The news out of Cincinnati has been nothing short of miraculous. By now everybody knows that Bills defensive back Demar Hamlin went into cardiac arrest on the field last Monday night after getting hit in the chest by Bengals wide receiver Tee Higgins during an otherwise unremarkable tackle. Hamlin was swiftly attended to by trainers and doctors there on the floor or the stadium. He was defibrillated at least once.
At the hospital, he was placed in a coma and put on a ventilator. As we have learned to our sorrow from the COVID pandemic, getting put on a vent is way serious business. And it doesn’t much matter how young you are.
The good news here is that as of Friday afternoon the young man is breathing on his own and talking to doctors, teammates and family. He seems to be neurologically intact. So he’s past the two big hurdles. Or biggest. Hopefully this is a sign that he can be discharged soon and get about the business of healing and living his best life.
There are people out there who want to take this opportunity to make this incident into a morality play about the whether it is appropriate for society to invest so much time, money and emotional energy into a sport that is as inherently dangerous as football. And I can have this discussion with those people.
However, the injury sustained by Hamlin is not so much a football thing as it is a fluky thing. The leading theory on what happened to him is that his heart stopped beating due to a rare medical condition called commotio cordis which occurs when a severe blow to the chest results in an electrical impulse that causes the heart to stop beating. According to what I have read, the condition is pretty much confined to children ages 8-18 who play contact sports. Even at that, the odds of sustaining such an injury is around 40,000 to 1.
Still, it happens. And it kills about 25 children per year, mostly baseball and hockey players. When I coached tee ball and Little League I constantly worried about a child taking a line drive or a bad hop to the chest. Thank God it never happened, at least not bad enough to kill anybody. Most bad hops with the little guys tended to go straight to the kisser. And nobody ever died from a fat lip. A bag of ice while sitting with mom generally was the extent of the intervention required.
So, if Hamlin’s near-death experience on the field is a fluke what lessons can we draw from this? First and foremost we need personnel trained in the art of first aid at every ballgame at every level of sports.
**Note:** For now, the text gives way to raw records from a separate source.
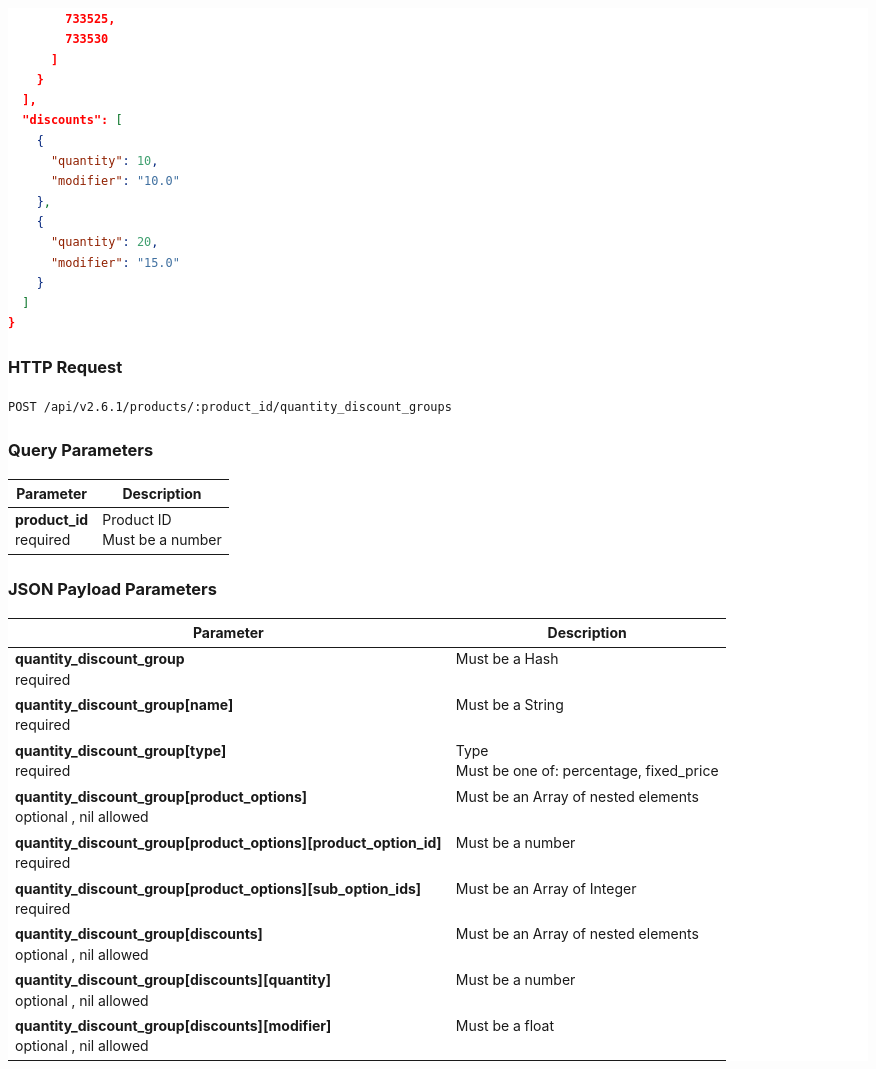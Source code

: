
 ```json
        733525,
        733530
      ]
    }
  ],
  "discounts": [
    {
      "quantity": 10,
      "modifier": "10.0"
    },
    {
      "quantity": 20,
      "modifier": "15.0"
    }
  ]
}
```

### HTTP Request

`POST /api/v2.6.1/products/:product_id/quantity_discount_groups`

### Query Parameters

Parameter | Description
--------- | -----------
<div><strong>product_id </strong></div><div>required</div> | <div>Product ID</div><div>Must be a number</div>


### JSON Payload Parameters

Parameter | Description
--------- | -----------
<div><strong>quantity_discount_group </strong></div><div>required</div> | <div>Must be a Hash</div>
<div><strong>quantity_discount_group[name] </strong></div><div>required</div> | <div>Must be a String</div>
<div><strong>quantity_discount_group[type] </strong></div><div>required</div> | <div>Type</div><div>Must be one of: percentage, fixed_price</div>
<div><strong>quantity_discount_group[product_options] </strong></div><div>optional , nil allowed</div> | <div>Must be an Array of nested elements</div>
<div><strong>quantity_discount_group[product_options][product_option_id] </strong></div><div>required</div> | <div>Must be a number</div>
<div><strong>quantity_discount_group[product_options][sub_option_ids] </strong></div><div>required</div> | <div>Must be an Array of Integer</div>
<div><strong>quantity_discount_group[discounts] </strong></div><div>optional , nil allowed</div> | <div>Must be an Array of nested elements</div>
<div><strong>quantity_discount_group[discounts][quantity] </strong></div><div>optional , nil allowed</div> | <div>Must be a number</div>
<div><strong>quantity_discount_group[discounts][modifier] </strong></div><div>optional , nil allowed</div> | <div>Must be a float</div>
Does this mean that you need the average 25 medical professionals that you can see on the sideline at any NFL game down at the girl’s softball league? Of course not. But every coach should be trained in CPR. There should an ARD defibrillator at every venue where sports are played. This is the lesson of Demar Hamlin.
There’s another lesson as well. We sometimes forget that there are good people in sports. Who can forget the images of the players kneeled around the stricken Hamlin while he was attended to? The sight of the Cincinnati coach consoling the coach of the Bills. There is no professional sport that has its eye affixed to the bottom line like the NFL. Not only did it suspend the game it ultimately cancelled it. Rarely has the NFL and the Players Association ever agreed to anything so quickly. And, last but not least, there was the grace extended by Demar Hamlin’s mother to Tee Higgins, when she assured him that she did not view him as responsible for her son’s plight. The fact that he indeed was not responsible is beside the point.
I won’t disagree with anybody who says football at the NFL level is damn near a blood sport. But what happened to Demar Hamlin is no proof of that.